*** Opening of Supplied material ***
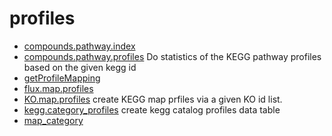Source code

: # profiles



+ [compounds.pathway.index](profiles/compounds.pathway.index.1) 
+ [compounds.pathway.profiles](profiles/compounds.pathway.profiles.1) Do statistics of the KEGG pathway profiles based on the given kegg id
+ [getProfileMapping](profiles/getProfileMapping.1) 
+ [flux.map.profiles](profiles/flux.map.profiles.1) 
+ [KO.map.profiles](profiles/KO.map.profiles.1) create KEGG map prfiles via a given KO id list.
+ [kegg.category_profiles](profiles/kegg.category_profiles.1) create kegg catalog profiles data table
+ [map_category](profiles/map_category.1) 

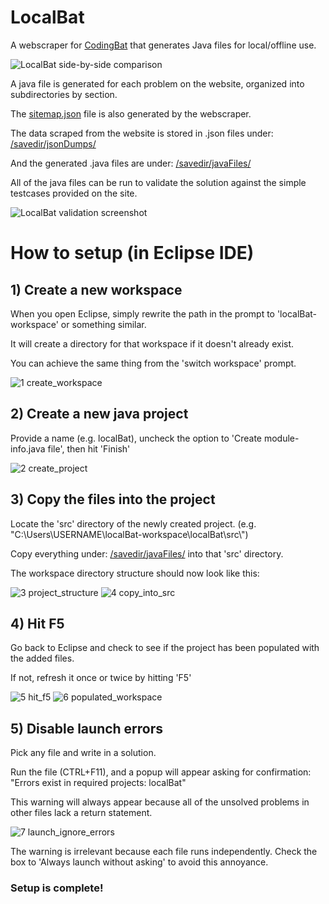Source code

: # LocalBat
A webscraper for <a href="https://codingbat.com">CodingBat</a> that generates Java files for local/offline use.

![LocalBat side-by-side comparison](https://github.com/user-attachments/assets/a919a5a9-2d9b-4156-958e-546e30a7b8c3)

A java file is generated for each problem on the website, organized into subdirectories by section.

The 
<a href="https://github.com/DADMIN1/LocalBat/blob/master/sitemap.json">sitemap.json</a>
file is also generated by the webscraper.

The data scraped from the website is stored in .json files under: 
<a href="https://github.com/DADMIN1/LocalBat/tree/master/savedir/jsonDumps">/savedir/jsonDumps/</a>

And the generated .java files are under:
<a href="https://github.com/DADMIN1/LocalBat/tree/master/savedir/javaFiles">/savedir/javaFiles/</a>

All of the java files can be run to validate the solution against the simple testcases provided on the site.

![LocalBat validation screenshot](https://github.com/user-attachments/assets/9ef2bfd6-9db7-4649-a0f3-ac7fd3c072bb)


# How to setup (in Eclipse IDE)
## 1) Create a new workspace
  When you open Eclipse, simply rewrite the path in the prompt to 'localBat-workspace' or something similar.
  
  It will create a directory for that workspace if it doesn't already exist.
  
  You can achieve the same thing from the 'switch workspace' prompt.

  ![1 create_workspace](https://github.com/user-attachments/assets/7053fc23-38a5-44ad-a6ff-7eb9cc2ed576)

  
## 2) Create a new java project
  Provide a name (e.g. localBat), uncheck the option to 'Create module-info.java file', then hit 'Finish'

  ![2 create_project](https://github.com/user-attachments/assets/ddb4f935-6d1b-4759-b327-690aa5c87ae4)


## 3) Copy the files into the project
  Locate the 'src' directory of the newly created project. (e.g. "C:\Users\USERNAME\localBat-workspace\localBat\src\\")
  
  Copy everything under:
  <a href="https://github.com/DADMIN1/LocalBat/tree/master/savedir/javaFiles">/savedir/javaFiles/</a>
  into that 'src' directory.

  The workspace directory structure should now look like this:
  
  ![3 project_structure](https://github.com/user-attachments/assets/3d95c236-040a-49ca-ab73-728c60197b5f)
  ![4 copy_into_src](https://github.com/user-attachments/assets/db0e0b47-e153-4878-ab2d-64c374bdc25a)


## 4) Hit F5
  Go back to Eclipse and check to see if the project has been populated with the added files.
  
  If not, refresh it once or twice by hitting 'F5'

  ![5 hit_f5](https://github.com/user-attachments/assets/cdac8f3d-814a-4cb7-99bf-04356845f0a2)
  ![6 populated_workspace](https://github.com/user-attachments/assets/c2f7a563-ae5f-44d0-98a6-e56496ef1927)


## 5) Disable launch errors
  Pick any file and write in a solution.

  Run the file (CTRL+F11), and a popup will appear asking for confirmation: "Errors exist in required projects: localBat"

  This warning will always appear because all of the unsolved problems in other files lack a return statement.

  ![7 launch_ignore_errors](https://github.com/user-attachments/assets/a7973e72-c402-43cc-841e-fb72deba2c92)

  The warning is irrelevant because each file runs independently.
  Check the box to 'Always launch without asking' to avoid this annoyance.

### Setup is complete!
*** Close of Supplied material ***
*** Opening of Supplied material ***
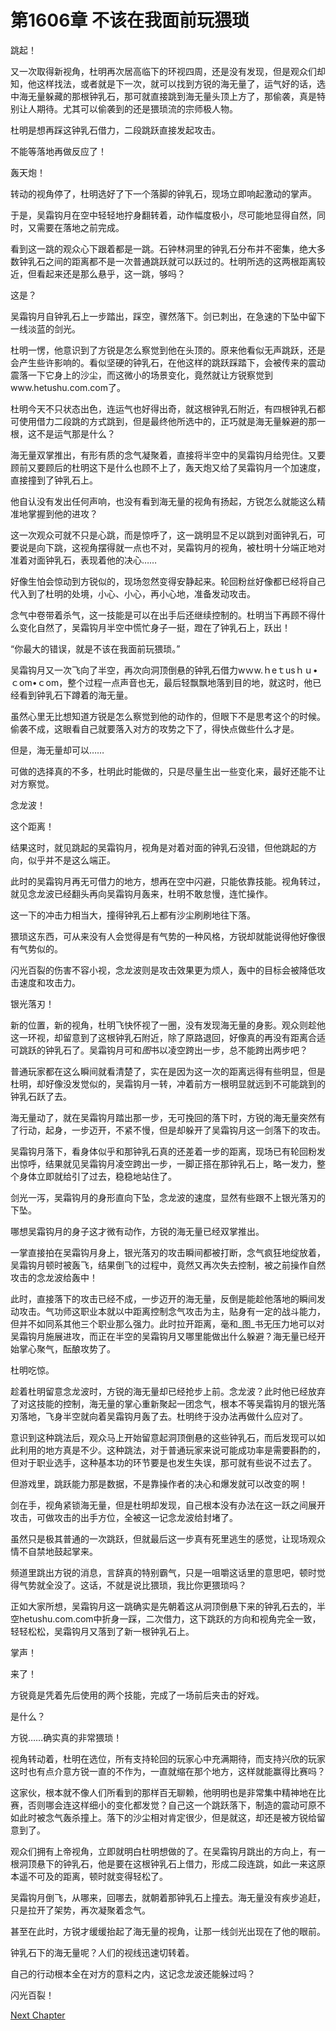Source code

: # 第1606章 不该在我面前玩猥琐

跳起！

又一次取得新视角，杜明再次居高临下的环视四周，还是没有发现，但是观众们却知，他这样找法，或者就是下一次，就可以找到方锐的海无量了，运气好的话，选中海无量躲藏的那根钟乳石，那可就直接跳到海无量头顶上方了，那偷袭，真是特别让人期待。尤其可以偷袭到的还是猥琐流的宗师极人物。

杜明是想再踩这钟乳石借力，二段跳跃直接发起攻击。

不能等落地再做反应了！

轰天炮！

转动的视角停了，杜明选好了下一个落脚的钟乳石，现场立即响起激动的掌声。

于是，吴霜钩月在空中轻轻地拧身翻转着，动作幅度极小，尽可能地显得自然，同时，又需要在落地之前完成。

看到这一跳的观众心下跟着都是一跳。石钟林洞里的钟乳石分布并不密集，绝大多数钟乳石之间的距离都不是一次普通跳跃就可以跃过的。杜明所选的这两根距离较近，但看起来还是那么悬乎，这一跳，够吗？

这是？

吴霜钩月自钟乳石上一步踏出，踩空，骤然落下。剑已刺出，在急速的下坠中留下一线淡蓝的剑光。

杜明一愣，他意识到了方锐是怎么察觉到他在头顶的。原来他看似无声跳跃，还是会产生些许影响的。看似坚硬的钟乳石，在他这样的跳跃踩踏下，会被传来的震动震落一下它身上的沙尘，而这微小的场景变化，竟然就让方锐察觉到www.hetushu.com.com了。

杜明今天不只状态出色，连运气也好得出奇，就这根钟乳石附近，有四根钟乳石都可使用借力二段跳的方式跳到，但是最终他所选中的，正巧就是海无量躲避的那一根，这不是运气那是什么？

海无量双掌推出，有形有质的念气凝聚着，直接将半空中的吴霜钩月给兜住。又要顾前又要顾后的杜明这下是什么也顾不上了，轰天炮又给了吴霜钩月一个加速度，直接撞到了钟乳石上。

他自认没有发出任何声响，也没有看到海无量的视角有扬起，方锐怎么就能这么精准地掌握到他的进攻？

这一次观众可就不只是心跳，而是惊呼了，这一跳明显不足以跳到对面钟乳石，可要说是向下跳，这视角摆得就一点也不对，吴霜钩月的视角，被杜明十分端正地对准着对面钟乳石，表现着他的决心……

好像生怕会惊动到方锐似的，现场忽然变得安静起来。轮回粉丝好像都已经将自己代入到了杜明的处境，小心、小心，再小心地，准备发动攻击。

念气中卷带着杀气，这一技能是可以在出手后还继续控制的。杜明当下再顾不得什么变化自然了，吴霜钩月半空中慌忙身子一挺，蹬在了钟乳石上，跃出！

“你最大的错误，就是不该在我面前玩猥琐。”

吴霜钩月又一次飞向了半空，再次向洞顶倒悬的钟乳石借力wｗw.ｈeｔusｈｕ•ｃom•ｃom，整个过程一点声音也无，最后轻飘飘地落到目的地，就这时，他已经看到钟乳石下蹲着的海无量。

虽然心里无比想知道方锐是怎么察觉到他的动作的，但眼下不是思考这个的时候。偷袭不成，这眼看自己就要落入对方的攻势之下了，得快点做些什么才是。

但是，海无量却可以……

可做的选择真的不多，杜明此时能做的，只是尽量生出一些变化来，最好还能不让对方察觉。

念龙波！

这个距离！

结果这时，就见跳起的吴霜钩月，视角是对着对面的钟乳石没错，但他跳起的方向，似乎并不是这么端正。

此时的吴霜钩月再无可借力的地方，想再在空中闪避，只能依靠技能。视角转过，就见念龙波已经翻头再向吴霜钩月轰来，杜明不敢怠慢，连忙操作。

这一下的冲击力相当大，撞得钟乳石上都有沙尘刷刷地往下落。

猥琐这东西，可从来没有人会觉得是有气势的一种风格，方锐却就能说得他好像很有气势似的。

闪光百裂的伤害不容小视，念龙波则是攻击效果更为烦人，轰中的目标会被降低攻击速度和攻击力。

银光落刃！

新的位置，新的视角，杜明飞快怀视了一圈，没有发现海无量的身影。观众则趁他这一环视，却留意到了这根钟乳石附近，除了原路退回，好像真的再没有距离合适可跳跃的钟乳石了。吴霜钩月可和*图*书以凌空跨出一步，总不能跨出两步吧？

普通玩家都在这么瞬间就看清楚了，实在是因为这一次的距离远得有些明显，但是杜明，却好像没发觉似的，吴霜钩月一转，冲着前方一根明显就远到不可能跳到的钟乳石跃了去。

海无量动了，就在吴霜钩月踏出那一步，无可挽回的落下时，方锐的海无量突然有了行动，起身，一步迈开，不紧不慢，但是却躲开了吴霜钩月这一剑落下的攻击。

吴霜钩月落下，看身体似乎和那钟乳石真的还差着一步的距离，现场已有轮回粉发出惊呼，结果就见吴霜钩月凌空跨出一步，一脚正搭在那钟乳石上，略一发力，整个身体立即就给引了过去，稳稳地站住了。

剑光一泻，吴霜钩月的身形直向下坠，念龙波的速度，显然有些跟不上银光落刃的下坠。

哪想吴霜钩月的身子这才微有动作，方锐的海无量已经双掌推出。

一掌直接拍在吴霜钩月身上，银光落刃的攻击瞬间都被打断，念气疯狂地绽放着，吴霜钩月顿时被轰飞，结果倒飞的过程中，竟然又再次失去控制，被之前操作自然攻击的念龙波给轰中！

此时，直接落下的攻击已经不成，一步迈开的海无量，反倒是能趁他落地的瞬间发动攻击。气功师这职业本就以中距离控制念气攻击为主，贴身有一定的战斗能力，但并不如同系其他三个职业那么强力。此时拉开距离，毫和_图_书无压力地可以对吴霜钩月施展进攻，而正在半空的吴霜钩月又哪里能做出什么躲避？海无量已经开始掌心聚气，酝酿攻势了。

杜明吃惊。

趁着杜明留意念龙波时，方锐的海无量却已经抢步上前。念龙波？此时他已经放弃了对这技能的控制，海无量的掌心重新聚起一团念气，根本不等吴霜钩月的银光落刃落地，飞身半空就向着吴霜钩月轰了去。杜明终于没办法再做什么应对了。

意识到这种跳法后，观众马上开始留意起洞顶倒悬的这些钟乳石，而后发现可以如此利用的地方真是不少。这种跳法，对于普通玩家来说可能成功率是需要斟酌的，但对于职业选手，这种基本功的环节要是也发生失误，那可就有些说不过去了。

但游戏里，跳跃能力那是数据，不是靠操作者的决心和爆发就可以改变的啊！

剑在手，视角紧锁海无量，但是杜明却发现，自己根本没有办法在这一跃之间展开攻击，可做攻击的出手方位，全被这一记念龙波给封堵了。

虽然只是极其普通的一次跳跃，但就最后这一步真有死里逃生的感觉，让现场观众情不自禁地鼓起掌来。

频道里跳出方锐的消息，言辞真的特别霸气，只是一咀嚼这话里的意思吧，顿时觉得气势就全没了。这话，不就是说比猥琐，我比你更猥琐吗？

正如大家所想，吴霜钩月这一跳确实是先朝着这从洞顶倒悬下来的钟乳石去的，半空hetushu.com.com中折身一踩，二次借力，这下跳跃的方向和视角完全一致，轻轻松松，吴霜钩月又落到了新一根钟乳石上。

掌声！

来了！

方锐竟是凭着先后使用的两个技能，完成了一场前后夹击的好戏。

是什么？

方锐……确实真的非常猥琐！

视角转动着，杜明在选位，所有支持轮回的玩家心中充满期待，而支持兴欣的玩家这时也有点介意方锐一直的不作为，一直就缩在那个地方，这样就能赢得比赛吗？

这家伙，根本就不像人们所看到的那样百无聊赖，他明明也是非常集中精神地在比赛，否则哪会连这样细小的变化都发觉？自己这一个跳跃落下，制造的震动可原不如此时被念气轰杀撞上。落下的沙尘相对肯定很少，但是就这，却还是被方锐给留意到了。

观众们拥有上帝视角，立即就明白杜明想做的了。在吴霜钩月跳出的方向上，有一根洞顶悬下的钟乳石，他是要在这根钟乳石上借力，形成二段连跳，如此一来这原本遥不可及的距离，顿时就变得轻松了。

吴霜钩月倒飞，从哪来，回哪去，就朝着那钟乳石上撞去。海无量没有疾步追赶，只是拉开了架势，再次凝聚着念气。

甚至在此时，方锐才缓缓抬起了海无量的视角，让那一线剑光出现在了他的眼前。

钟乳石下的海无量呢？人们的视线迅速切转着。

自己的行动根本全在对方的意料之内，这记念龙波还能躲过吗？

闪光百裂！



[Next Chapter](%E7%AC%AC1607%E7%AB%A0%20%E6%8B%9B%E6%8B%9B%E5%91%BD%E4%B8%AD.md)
*** Close of Supplied material ***
**Problem to solve**. From the entries above, show each line that includes the string "under".

**Final answer**.
The data scraped from the website is stored in .json files under: 
And the generated .java files are under:
  Copy everything under:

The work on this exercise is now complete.